Once again, on May 2, 2013, QPTV’s uniqueness as a public access facility was highlighted by the second visit of Iraqi journalists to our studio. Some of the visiting journalists declined to be photographed for fear of reprisals back home; their fears are a reminder that the freedoms we are granted in America should never be taken for granted. The journalists who’ve visited QPTV over the past two years are deeply involved with the struggle for liberation that takes place daily in their home country. The democratic ideal of a free and open press is not a universally accepted paradigm. In many nations freedom of the press must be obtained as a result of tremendous sacrifice on the part of the people.

In Europe, the Middle East and Asia the media is usually owned and controlled by the government or by wealthy individuals with the power to influence public opinion, usually to their advantage. Our visitors from Asia, Africa and the Middle East are all too familiar with state controlled media; they visit America to learn how to develop a media free of corporate or government control.

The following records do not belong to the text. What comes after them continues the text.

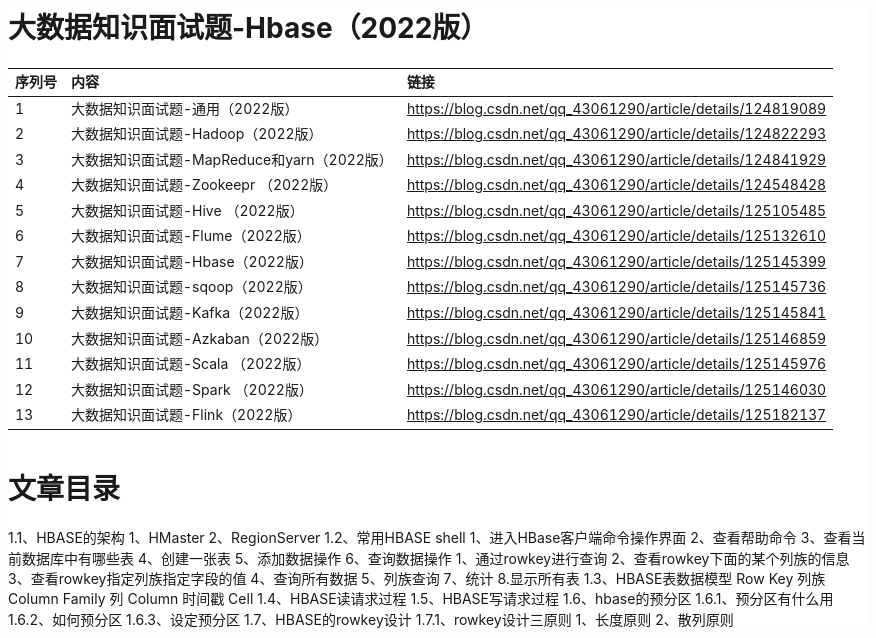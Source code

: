 # 大数据知识面试题-Hbase（2022版）
|序列号|内容|链接|
| :-----| :-----| :-----|
|1|大数据知识面试题-通用（2022版）|https://blog.csdn.net/qq_43061290/article/details/124819089|
|2|大数据知识面试题-Hadoop（2022版）|https://blog.csdn.net/qq_43061290/article/details/124822293|
|3|大数据知识面试题-MapReduce和yarn（2022版）|https://blog.csdn.net/qq_43061290/article/details/124841929|
|4|大数据知识面试题-Zookeepr （2022版）|https://blog.csdn.net/qq_43061290/article/details/124548428|
|5|大数据知识面试题-Hive （2022版）|https://blog.csdn.net/qq_43061290/article/details/125105485|
|6|大数据知识面试题-Flume（2022版）|https://blog.csdn.net/qq_43061290/article/details/125132610|
|7|大数据知识面试题-Hbase（2022版）|https://blog.csdn.net/qq_43061290/article/details/125145399|
|8|大数据知识面试题-sqoop（2022版）|https://blog.csdn.net/qq_43061290/article/details/125145736|
|9|大数据知识面试题-Kafka（2022版）|https://blog.csdn.net/qq_43061290/article/details/125145841|
|10|大数据知识面试题-Azkaban（2022版）|https://blog.csdn.net/qq_43061290/article/details/125146859|
|11|大数据知识面试题-Scala （2022版）|https://blog.csdn.net/qq_43061290/article/details/125145976|
|12|大数据知识面试题-Spark （2022版）|https://blog.csdn.net/qq_43061290/article/details/125146030|
|13|大数据知识面试题-Flink（2022版）|https://blog.csdn.net/qq_43061290/article/details/125182137|


 # 文章目录
1.1、HBASE的架构
1、HMaster
2、RegionServer
1.2、常用HBASE shell
1、进入HBase客户端命令操作界面
2、查看帮助命令
3、查看当前数据库中有哪些表
4、创建一张表
5、添加数据操作
6、查询数据操作
1、通过rowkey进行查询
2、查看rowkey下面的某个列族的信息
3、查看rowkey指定列族指定字段的值
4、查询所有数据
5、列族查询
7、统计
8.显示所有表
1.3、HBASE表数据模型
Row Key
列族Column Family
列 Column
时间戳
Cell
1.4、HBASE读请求过程
1.5、HBASE写请求过程
1.6、hbase的预分区
1.6.1、预分区有什么用
1.6.2、如何预分区
1.6.3、设定预分区
1.7、HBASE的rowkey设计
1.7.1、rowkey设计三原则
1、长度原则
2、散列原则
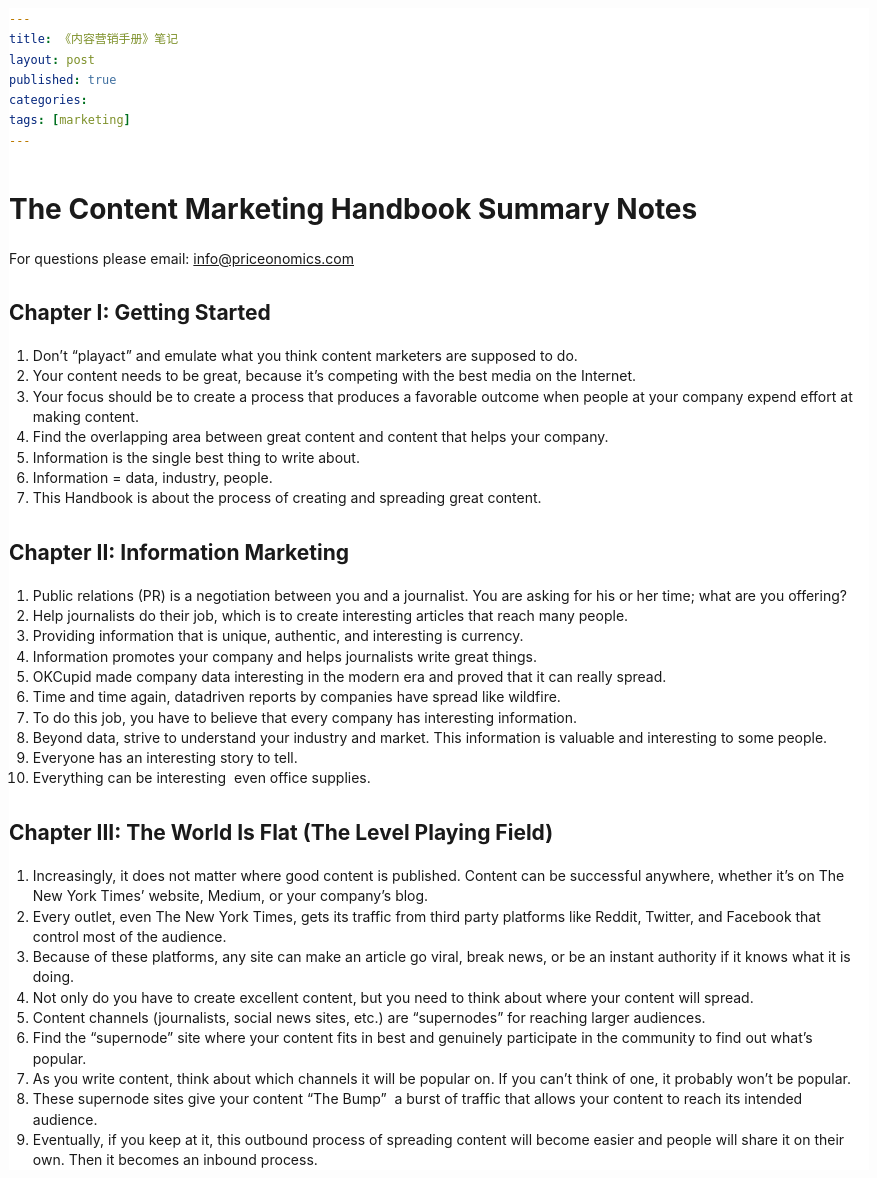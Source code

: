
 ```yaml
---
title: 《内容营销手册》笔记
layout: post
published: true
categories: 
tags: [marketing]
---
```


# The Content Marketing Handbook Summary Notes

For questions please email: info@priceonomics.com

## Chapter I: Getting Started
1. Don’t “play­act” and emulate what you think content marketers are supposed to do.
2. Your content needs to be great, because it’s competing with the best media on the
Internet.
3. Your focus should be to create a process that produces a favorable outcome when
people at your company expend effort at making content.
4. Find the overlapping area between great content and content that helps your company.
5. Information is the single best thing to write about.
6. Information = data, industry, people.
7. This Handbook is about the process of creating and spreading great content.

## Chapter II: Information Marketing
1. Public relations (PR) is a negotiation between you and a journalist. You are asking for his or her time; what are you offering?
2. Help journalists do their job, which is to create interesting articles that reach many
people.
3. Providing information that is unique, authentic, and interesting is currency.
4. Information promotes your company and helps journalists write great things.
5. OKCupid made company data interesting in the modern era and proved that it can really spread.
6. Time and time again, data­driven reports by companies have spread like wildfire.
7. To do this job, you have to believe that every company has interesting information.
8. Beyond data, strive to understand your industry and market. This information is valuable and interesting to some people.
9. Everyone has an interesting story to tell.
10. Everything can be interesting ­­ even office supplies.

## Chapter III: The World Is Flat (The Level Playing Field)
1. Increasingly, it does not matter where good content is published. Content can be
successful anywhere, whether it’s on The New York Times’ website, Medium, or your
company’s blog.
2. Every outlet, even The New York Times, gets its traffic from third party platforms like Reddit, Twitter, and Facebook that control most of the audience.
3. Because of these platforms, any site can make an article go viral, break news, or be an instant authority if it knows what it is doing.
4. Not only do you have to create excellent content, but you need to think about where your content will spread.
5. Content channels (journalists, social news sites, etc.) are “supernodes” for reaching larger audiences.
6. Find the “supernode” site where your content fits in best and genuinely participate in the
community to find out what’s popular.
7. As you write content, think about which channels it will be popular on. If you can’t think of one, it probably won’t be popular.
8. These supernode sites give your content “The Bump” ­­ a burst of traffic that allows your content to reach its intended audience.
9. Eventually, if you keep at it, this outbound process of spreading content will become easier and people will share it on their own. Then it becomes an inbound process.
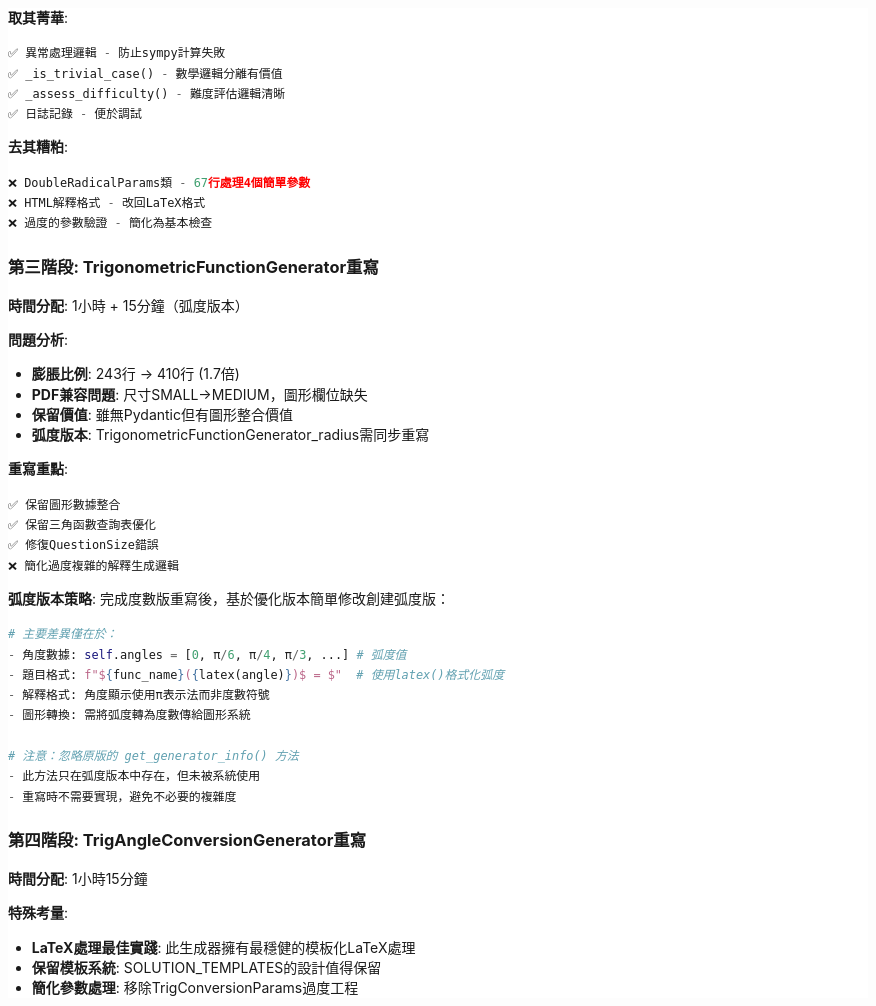 **取其菁華**:
```python
✅ 異常處理邏輯 - 防止sympy計算失敗
✅ _is_trivial_case() - 數學邏輯分離有價值
✅ _assess_difficulty() - 難度評估邏輯清晰
✅ 日誌記錄 - 便於調試
```

**去其糟粕**:  
```python
❌ DoubleRadicalParams類 - 67行處理4個簡單參數
❌ HTML解釋格式 - 改回LaTeX格式
❌ 過度的參數驗證 - 簡化為基本檢查
```

### **第三階段: TrigonometricFunctionGenerator重寫**

**時間分配**: 1小時 + 15分鐘（弧度版本）

**問題分析**:
- **膨脹比例**: 243行 → 410行 (1.7倍) 
- **PDF兼容問題**: 尺寸SMALL→MEDIUM，圖形欄位缺失
- **保留價值**: 雖無Pydantic但有圖形整合價值
- **弧度版本**: TrigonometricFunctionGenerator_radius需同步重寫

**重寫重點**:
```python
✅ 保留圖形數據整合
✅ 保留三角函數查詢表優化  
✅ 修復QuestionSize錯誤
❌ 簡化過度複雜的解釋生成邏輯
```

**弧度版本策略**:
完成度數版重寫後，基於優化版本簡單修改創建弧度版：
```python
# 主要差異僅在於：
- 角度數據: self.angles = [0, π/6, π/4, π/3, ...] # 弧度值
- 題目格式: f"${func_name}({latex(angle)})$ = $"  # 使用latex()格式化弧度
- 解釋格式: 角度顯示使用π表示法而非度數符號
- 圖形轉換: 需將弧度轉為度數傳給圖形系統

# 注意：忽略原版的 get_generator_info() 方法
- 此方法只在弧度版本中存在，但未被系統使用
- 重寫時不需要實現，避免不必要的複雜度
```

### **第四階段: TrigAngleConversionGenerator重寫**

**時間分配**: 1小時15分鐘

**特殊考量**:
- **LaTeX處理最佳實踐**: 此生成器擁有最穩健的模板化LaTeX處理
- **保留模板系統**: SOLUTION_TEMPLATES的設計值得保留
- **簡化參數處理**: 移除TrigConversionParams過度工程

The International Visitor Leadership Program (IVLP) is administered by the U.S. Department of State’s Bureau of Education and Cultural Affairs professional exchange program. The pupose of IVLP is to build a bridge of mutual understanding between nations that supports the foreign policy goals of the United states and that reflects the professional interests of the participants. Journalists participating in the program are either established or potential opinion makers in their country of origin. The participants are selected by American Embassies overseas, they then travel to the U.S. to meet their American counterparts and to acquaint themselves with the socio-political, ethnic, cultural and economic diversity of this country. A diversity that was truly represented by the members of the QPTV staff who gave presentations.

The visiting journalists were given a brief but complete history of Community Television from its early beginnings to its current incarnation.  Using the analogy of the public library, guests were presented with an in-depth presentation of the daily operation s of a community television center.  The idea being that QPTV loans equipment to the community in very much the same way that a library loans books to the community. The access center is more responsible for the content of the programs that are cablecast on its channels, than a library is responsible for the content of the books on its shelves.  Of particular interest to our visitors was the idea of a media free of censorship and government control, they wanted to know how such was possible. I explained to them how American media thrives under the protection of our First Amendment our Constitution.

When I wrote the essay for QPTV’s entry in the Overall Excellence Category of the Hometown Video Festival, I took great care in writing about our relationship with the International Visitor’s Leadership Program under the U.S. Department of State; something I had not done the previous year. This is not to suggest that the essay garnered our win; winning the Overall Excellence Award was certainly a team effort. I do believe that our newly formed relationship with the international community of journalists bolsters our status in the access community and makes us unique among equals.